Your answer should hold every line of the records below that contains the string "images".

Collected data:
_ _ _ _ _
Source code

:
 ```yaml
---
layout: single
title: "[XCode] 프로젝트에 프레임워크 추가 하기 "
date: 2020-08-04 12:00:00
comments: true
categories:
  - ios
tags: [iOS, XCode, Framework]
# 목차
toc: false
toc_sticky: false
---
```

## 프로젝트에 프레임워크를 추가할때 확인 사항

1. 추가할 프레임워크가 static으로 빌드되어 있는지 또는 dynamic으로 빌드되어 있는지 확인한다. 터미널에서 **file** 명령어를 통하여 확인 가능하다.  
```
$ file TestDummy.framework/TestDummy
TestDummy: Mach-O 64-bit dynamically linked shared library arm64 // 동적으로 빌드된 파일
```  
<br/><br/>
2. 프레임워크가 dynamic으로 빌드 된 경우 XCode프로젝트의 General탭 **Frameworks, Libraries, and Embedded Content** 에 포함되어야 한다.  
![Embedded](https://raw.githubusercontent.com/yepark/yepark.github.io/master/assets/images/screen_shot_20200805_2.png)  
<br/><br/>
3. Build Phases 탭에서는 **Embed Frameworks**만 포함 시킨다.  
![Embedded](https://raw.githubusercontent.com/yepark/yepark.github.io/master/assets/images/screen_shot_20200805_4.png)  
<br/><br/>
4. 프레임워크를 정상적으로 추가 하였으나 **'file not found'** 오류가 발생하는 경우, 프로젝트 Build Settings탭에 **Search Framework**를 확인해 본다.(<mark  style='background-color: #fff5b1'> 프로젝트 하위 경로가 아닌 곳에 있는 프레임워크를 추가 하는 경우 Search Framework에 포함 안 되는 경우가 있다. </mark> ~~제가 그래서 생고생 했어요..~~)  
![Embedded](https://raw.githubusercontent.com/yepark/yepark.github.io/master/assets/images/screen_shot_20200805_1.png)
_ _ _ _ _
◆ Output below ◆
![Embedded](https://raw.githubusercontent.com/yepark/yepark.github.io/master/assets/images/screen_shot_20200805_2.png)  
![Embedded](https://raw.githubusercontent.com/yepark/yepark.github.io/master/assets/images/screen_shot_20200805_4.png)  
![Embedded](https://raw.githubusercontent.com/yepark/yepark.github.io/master/assets/images/screen_shot_20200805_1.png)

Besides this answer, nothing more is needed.